So, as a cautionary note, this tale remains in the throes of re-working although the small section presented here has seemed safe enough so far. This “spiritual destruction” story seems fated to end up at novella length, marking it for the literary graveyard of such masterpieces. Some stories just refuse to be constrained by the demands of the business!
The next “running story”, which is named Porcelain, should be ready to go next week. Thank you as always for reading!
She asked the question and received no answer.
“Is anybody listening?”
It was not the first time she had found herself asking questions to empty places on the ceiling. And, except for the time that her shitty brother had whispered, “Yes Anna, what troubles you?”, though the air vent between their rooms, she never received an answer. So, in that regard, this time was not any different. It was however the first time that she had really expected an answer, so the disappointment was poignant. After all, with a spell haphazardly cast, a dead puppy, fifteen stolen dollars and the fiery destruction of Tom Wilson’s garage on her soul, she figured that some kind of answer, albeit probably an angry and scolding one, would be forthcoming.

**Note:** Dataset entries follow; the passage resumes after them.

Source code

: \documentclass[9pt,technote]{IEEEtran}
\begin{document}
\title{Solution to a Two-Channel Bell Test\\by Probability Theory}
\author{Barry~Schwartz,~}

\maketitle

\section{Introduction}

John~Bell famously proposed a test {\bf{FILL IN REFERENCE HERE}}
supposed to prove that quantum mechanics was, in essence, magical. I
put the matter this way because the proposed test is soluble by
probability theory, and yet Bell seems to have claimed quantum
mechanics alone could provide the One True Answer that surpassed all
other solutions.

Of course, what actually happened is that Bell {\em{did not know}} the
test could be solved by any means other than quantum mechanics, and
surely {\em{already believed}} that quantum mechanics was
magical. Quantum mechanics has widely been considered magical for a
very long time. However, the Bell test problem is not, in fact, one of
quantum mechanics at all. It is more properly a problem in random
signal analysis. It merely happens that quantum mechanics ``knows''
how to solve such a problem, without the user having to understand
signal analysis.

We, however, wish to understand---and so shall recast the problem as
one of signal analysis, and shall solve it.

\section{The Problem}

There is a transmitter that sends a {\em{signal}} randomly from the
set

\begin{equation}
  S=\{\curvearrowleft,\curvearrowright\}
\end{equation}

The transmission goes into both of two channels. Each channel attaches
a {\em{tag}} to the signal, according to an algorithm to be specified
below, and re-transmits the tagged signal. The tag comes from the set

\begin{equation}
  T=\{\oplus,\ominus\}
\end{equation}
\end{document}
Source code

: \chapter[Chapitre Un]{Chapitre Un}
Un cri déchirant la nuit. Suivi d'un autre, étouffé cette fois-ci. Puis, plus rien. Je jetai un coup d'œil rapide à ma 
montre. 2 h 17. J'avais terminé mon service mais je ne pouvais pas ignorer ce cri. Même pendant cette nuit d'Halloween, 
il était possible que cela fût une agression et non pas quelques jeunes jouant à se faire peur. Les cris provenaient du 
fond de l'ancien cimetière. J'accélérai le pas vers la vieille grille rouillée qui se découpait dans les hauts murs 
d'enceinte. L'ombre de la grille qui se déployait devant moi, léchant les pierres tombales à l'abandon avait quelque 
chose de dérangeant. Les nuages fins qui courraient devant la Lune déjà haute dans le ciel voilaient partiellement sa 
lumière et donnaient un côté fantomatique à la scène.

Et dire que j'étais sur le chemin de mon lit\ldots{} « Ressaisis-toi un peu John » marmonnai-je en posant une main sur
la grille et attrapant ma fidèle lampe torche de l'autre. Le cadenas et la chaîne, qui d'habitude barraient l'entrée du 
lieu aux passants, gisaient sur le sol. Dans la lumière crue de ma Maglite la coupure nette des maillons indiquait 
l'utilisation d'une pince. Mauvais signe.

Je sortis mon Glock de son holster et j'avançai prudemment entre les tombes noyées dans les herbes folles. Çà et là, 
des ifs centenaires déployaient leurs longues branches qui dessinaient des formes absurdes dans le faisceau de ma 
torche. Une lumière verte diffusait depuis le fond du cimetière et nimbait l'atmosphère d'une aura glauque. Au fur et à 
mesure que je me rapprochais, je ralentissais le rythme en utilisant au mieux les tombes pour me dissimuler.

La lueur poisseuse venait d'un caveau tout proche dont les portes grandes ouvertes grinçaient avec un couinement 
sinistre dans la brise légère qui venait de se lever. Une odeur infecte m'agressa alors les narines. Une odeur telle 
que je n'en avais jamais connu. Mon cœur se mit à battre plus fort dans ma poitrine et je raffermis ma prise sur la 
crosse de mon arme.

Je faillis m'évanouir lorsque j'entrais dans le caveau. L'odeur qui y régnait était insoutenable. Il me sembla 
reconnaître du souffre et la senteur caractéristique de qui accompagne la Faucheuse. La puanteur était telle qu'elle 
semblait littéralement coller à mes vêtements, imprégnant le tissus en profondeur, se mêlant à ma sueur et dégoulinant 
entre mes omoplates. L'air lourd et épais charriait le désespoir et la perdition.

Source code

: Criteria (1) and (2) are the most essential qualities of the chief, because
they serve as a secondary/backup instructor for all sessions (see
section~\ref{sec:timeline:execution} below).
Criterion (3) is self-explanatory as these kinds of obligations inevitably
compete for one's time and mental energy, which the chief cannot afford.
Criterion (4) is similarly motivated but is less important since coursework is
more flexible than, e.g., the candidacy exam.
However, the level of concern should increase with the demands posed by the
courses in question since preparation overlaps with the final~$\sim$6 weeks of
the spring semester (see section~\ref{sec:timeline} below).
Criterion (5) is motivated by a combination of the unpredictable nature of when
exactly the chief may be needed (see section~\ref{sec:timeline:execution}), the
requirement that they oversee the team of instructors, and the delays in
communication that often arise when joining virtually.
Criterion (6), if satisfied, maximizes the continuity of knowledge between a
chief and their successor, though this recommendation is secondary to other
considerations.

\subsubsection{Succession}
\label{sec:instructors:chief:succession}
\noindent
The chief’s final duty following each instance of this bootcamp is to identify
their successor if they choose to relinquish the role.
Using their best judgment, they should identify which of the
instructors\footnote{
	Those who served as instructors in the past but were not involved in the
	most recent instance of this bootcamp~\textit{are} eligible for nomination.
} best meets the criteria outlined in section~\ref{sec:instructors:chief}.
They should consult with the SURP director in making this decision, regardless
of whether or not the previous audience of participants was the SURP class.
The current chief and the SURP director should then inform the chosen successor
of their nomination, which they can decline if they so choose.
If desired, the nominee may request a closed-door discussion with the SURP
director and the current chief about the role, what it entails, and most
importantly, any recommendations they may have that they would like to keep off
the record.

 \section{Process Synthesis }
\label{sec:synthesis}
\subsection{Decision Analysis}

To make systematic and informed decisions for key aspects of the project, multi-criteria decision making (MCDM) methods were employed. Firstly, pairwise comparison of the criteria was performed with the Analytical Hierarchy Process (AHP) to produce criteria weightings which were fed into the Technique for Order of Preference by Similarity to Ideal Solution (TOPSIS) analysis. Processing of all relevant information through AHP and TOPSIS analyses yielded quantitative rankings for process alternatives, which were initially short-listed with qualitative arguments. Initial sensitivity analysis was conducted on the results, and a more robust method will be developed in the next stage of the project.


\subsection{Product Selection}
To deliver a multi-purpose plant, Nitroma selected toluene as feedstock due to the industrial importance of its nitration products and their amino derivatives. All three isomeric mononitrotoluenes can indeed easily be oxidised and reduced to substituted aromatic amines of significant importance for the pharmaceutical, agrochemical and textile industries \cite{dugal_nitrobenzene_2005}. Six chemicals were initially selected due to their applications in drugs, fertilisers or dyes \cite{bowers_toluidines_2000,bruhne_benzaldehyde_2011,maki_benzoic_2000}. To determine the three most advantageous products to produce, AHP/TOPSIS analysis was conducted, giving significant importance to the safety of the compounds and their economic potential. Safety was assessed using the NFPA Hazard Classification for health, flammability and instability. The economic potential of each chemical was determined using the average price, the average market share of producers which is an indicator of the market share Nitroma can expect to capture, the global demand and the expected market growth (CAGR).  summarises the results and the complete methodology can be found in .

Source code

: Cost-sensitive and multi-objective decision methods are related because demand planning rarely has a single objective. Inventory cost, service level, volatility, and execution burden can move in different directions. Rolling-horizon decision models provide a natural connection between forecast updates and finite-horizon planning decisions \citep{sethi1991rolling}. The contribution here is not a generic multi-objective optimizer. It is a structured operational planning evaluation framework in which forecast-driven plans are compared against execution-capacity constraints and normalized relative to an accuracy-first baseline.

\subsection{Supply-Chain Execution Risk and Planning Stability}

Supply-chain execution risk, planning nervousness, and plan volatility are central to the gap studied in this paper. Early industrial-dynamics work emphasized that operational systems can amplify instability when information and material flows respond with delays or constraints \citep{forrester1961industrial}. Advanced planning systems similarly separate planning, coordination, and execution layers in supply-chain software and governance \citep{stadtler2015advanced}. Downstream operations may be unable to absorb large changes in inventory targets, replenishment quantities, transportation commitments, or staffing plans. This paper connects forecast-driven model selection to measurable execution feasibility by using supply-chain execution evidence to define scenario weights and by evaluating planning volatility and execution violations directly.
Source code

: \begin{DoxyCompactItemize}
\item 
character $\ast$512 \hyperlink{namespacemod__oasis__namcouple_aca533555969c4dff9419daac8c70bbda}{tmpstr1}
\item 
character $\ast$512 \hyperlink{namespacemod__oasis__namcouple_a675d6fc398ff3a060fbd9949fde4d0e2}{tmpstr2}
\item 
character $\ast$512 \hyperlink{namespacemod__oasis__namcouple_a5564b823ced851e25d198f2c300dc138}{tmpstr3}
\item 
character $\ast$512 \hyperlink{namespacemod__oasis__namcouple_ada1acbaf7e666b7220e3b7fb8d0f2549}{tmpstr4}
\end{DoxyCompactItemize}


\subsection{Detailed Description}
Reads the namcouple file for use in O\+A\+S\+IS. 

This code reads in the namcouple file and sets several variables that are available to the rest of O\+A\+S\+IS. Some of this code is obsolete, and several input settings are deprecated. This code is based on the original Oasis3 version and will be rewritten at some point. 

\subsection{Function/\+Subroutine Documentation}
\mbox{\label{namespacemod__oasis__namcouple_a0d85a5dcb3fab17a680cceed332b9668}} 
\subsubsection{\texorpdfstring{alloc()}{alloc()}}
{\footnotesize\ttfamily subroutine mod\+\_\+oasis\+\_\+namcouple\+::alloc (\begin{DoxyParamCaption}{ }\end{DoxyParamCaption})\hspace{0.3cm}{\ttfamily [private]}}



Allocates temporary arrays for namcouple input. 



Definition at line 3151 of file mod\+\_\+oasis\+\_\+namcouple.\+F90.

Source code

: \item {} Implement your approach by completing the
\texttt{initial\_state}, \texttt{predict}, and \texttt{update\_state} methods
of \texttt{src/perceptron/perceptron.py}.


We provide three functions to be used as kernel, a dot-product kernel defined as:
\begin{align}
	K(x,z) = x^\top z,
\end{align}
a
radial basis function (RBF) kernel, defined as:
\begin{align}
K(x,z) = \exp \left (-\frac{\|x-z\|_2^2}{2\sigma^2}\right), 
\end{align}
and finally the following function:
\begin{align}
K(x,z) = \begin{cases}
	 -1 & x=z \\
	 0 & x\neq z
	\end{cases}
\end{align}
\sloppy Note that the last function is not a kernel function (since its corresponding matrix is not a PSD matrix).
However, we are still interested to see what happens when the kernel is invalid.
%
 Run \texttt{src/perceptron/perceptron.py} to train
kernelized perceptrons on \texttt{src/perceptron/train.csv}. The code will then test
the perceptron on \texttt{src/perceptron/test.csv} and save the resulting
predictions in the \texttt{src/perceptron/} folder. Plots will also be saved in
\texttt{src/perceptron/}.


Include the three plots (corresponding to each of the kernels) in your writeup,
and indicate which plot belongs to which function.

Nothing. Nothing at all happened and she just stared up into the darkness wishing that she did not have to get up in the morning. Get up and go downstairs, walk past her mother’s perfectly arranged living room, past the azaleas, into that gingham kitchen and the wonderful smells of french toast. That was an aroma she felt was a universal delight. Buttermilk, cinnamon and a little sugar, the edges of the bread caramelizing, an open jar of maple syrup daring you to dip your finger in. And of course, a big canister of powdered sugar with a silvery shaker top. It was so wonderful. And it would be horrible because Anna knew that tomorrow morning, no matter how good it smelled, she was going to be nauseous.
It would not be the cooking. Her mother, despite other flaws, was a marvelous cook. It was the soft steel of her father’s eyes that was going to do it. She sat down and he fluffed back his newspaper to peek over it and ask, “What’s the news baby blue?” It happened every morning exactly the same way. Rain, shine, weekday, weekend, holiday, it even happened the morning of his own mother’s funeral. It was just what was done. Half hearted, nonchalant answers would not cut it either. She had tried that at some point in what to her was the distant past of her early childhood. In actuality that had been just three years ago, when she had finally been old enough to think it was just a bit silly and boring to answer the same question every morning. And oh please on the baby blue nickname. That was not even funny as far as Anna was concerned. Apparently she had managed to get the umbilical cord wrapped around her throat on the way out of her mother, popping out into the world half-dead and with a blue face. Anna’s mother always tried to reassure her that despite the nickname her father really had been very concerned when she was born. It had really shaken him up and he uses humor like that to hide it. That was what her mother had told her. I bet, was what Anna thought of that explanation. Still, it was what he called her, was going to call her tomorrow morning. And then he would wait patiently, paper slightly folded and held against his arms. He would wait, no matter what she mumbled or how long it took, eyes locked on her until she looked him in the eye and answered intelligently and in clear, proper sentences. It was not necessarily an unkind look, just a questioning one. What she was up to that day? Or what she was thinking about? It always made her nervous, even when she had little or nothing to hide. And she was going to look into those eyes tomorrow and throw up. She just knew it.